Geoff Henderson: I decided back in ’76 really to get into wind power. One of the contributing things I remember was one of my school mates had actually done a summer course on renewable energy at I think the University of Sydney, and he came back with some interesting information about the relative merits of solar and wind and so on. And I remember out of that that the basic flux(?) available, the solar resource, is of the order of a few hundreds watts a square metre of land area taken on a year-round basis, that very sunny places can have an average flux of 400 watts a square metre.

And by contrast, wind power, you can get the same or higher flux(?) 5.00min, but in warps(?)5.05min per square metre of vertical space, and therefore inherently the wind power uses a lot less land area than any of the other forms of solar. And I know this sounds a bit dry and boring and technical, but that is actually a very fundamental reason why wind power is the most economic form of renewable energy and has had the highest growth rate over the last 20-30 years.

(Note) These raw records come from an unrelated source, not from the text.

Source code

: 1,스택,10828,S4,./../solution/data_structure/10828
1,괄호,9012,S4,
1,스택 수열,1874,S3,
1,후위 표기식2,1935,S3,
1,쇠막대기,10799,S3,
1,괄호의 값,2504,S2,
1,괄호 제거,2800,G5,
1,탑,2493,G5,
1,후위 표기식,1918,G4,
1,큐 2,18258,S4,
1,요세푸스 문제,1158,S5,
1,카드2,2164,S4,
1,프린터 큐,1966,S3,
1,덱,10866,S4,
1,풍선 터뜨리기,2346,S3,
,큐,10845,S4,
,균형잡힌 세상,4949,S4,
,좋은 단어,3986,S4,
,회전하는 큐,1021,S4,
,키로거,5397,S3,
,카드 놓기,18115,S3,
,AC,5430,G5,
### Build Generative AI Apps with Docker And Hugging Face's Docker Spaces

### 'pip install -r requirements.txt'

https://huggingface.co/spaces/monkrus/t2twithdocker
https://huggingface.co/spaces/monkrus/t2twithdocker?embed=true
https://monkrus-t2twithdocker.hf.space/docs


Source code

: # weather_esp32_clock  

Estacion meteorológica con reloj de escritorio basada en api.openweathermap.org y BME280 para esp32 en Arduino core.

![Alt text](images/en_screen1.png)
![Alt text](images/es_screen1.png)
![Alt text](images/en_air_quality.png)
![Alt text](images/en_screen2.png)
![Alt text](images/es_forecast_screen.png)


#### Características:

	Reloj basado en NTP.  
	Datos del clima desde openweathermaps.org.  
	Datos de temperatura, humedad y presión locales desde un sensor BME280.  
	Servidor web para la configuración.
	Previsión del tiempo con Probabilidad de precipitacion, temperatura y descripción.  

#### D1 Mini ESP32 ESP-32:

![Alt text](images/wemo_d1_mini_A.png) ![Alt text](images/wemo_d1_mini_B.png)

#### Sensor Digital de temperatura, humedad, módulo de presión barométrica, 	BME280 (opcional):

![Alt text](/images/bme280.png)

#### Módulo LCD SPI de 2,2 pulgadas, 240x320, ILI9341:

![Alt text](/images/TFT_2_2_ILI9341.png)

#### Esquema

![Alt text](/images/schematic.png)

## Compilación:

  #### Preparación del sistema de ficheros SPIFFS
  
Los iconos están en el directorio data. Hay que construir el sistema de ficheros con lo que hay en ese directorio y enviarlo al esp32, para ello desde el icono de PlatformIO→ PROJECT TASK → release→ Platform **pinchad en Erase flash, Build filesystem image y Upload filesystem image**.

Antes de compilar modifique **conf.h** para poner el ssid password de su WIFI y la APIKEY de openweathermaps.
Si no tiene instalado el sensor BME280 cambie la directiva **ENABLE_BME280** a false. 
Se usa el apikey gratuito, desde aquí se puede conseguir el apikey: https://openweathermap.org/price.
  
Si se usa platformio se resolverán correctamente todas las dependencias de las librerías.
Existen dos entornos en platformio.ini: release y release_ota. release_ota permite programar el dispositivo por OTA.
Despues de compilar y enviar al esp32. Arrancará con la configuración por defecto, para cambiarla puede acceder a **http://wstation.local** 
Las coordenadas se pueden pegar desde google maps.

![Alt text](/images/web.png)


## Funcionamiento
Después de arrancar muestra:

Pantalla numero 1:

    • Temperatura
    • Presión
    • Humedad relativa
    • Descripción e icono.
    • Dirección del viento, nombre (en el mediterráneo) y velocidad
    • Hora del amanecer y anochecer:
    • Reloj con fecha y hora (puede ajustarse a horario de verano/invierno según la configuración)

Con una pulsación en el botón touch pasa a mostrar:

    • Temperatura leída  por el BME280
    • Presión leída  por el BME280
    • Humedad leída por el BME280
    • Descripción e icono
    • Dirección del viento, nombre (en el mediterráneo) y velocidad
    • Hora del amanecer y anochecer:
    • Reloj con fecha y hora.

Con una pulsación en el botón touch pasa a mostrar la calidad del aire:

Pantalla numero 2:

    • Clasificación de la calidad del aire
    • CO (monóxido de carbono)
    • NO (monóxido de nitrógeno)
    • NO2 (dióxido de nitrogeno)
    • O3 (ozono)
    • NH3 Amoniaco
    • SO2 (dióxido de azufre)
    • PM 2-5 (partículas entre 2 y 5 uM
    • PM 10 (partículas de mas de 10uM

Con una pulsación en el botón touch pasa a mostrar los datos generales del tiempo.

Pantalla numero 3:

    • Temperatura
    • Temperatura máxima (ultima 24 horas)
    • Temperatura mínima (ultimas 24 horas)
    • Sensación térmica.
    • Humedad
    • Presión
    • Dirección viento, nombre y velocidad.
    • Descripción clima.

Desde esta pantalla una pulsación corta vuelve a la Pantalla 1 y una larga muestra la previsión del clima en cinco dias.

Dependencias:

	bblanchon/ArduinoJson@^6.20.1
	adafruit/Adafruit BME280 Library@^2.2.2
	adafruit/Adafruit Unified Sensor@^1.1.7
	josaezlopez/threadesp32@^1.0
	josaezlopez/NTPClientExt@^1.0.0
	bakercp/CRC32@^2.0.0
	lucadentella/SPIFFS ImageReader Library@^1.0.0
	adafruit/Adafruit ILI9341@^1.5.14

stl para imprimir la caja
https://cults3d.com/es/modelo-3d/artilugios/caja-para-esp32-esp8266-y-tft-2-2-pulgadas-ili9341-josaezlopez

So that the wind resource is huge – New Zealand of course is beautifully positioned in the Roaring Forties and I believe we will get most of our new electricity generation out of wind power over the next few decades. In some years – in the last ten years – wind power has actually been 100 per cent of new generation already. We’ve had no other new power stations going on but we’ve had 100 or 200 megawatts of wind power going in. ...

Scott Bilby: And your flagship technology to take you there is what you call the Windflow 500 Turbine. Can you tell us, you know, give us some basic specs to just to start off with that wind turbine, but also, what is it that sets it apart from other turbines. Why have you chosen that type of turbine?

Geoff Henderson: ,Sure. It’s a 500 kilowatt rating, 33-metre rota diameter with a hub height of about 30 metres which means that the top of the blade is about – when it goes through the top of its arc is about 46 metres above ground level, so less than 50 metres high. That’s enough for about 200 households at a very windy site, or 100 households at least. And given that our footprint is about a two-and-a-half metre diameter monopile concrete foundation now puts it in perspective the amount of power that we can get out of this turbine.

The two main technologies that set us apart are the two-bladed teetering rotor and the torque limiting gearbox, both of which come out of my time in the UK working for Wind Energy Group which was the leading R&D contractor to the UK Department of Energy, and the torque limiting gearbox was my contribution and my invention and that works with a two-bladed or a three-bladed windmill, and gives you some real torque control and electrical advantages as well.

The two-bladed teetering was something that I learnt over in the UK – became a convert to, having had a background in three-bladers prior to that. It does really work and it enables a lighter machine.

So, to summarise the commercial advantage, we’re coming in at about half the weight of comparable European three-bladed machines. So we’re using half the Earth’s resources if you like, tones of steel and concrete and other materials per unit of output. We’ve got less environmental impact in terms of earth works and road works and so on and my, the perspective that I’ve always taken on this is that I’m trying to get wind power going in New Zealand primarily, it’s the windiest country in the world so you’ve got to have tough turbines, but we’re also very much an unsubsidised environment in New Zealand, especially since the 1980s with the Rogernomics years. Subsidy has become a dirty word in New Zealand and in that lean and mean economic environment we have to make something that’s fundamentally cost effective.